═════ Data supplied ═════

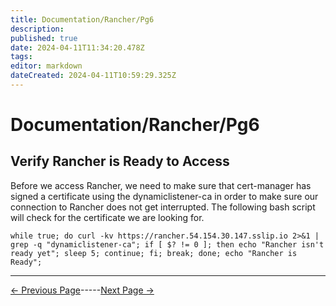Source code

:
 ```yaml
---
title: Documentation/Rancher/Pg6
description: 
published: true
date: 2024-04-11T11:34:20.478Z
tags: 
editor: markdown
dateCreated: 2024-04-11T10:59:29.325Z
---
```


# Documentation/Rancher/Pg6

## Verify Rancher is Ready to Access

Before we access Rancher, we need to make sure that cert-manager has signed a certificate using the dynamiclistener-ca in order to make sure our connection to Rancher does not get interrupted. The following bash script will check for the certificate we are looking for.
```
while true; do curl -kv https://rancher.54.154.30.147.sslip.io 2>&1 | grep -q "dynamiclistener-ca"; if [ $? != 0 ]; then echo "Rancher isn't ready yet"; sleep 5; continue; fi; break; done; echo "Rancher is Ready";
```

---
[<- Previous Page](/Documentation/Rancher/Pg5)-----[Next Page -> ](/Documentation/Rancher/Pg7)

═════

# [What is being asked]
Leave out the pictures and print each record exactly as it stands.

# [Answer box]
Source code

:
 ```yaml
---
title: Documentation/Rancher/Pg6
description: 
published: true
date: 2024-04-11T11:34:20.478Z
tags: 
editor: markdown
dateCreated: 2024-04-11T10:59:29.325Z
---
```


# Documentation/Rancher/Pg6

## Verify Rancher is Ready to Access

Before we access Rancher, we need to make sure that cert-manager has signed a certificate using the dynamiclistener-ca in order to make sure our connection to Rancher does not get interrupted. The following bash script will check for the certificate we are looking for.
```
while true; do curl -kv https://rancher.54.154.30.147.sslip.io 2>&1 | grep -q "dynamiclistener-ca"; if [ $? != 0 ]; then echo "Rancher isn't ready yet"; sleep 5; continue; fi; break; done; echo "Rancher is Ready";
```

---
[<- Previous Page](/Documentation/Rancher/Pg5)-----[Next Page -> ](/Documentation/Rancher/Pg7)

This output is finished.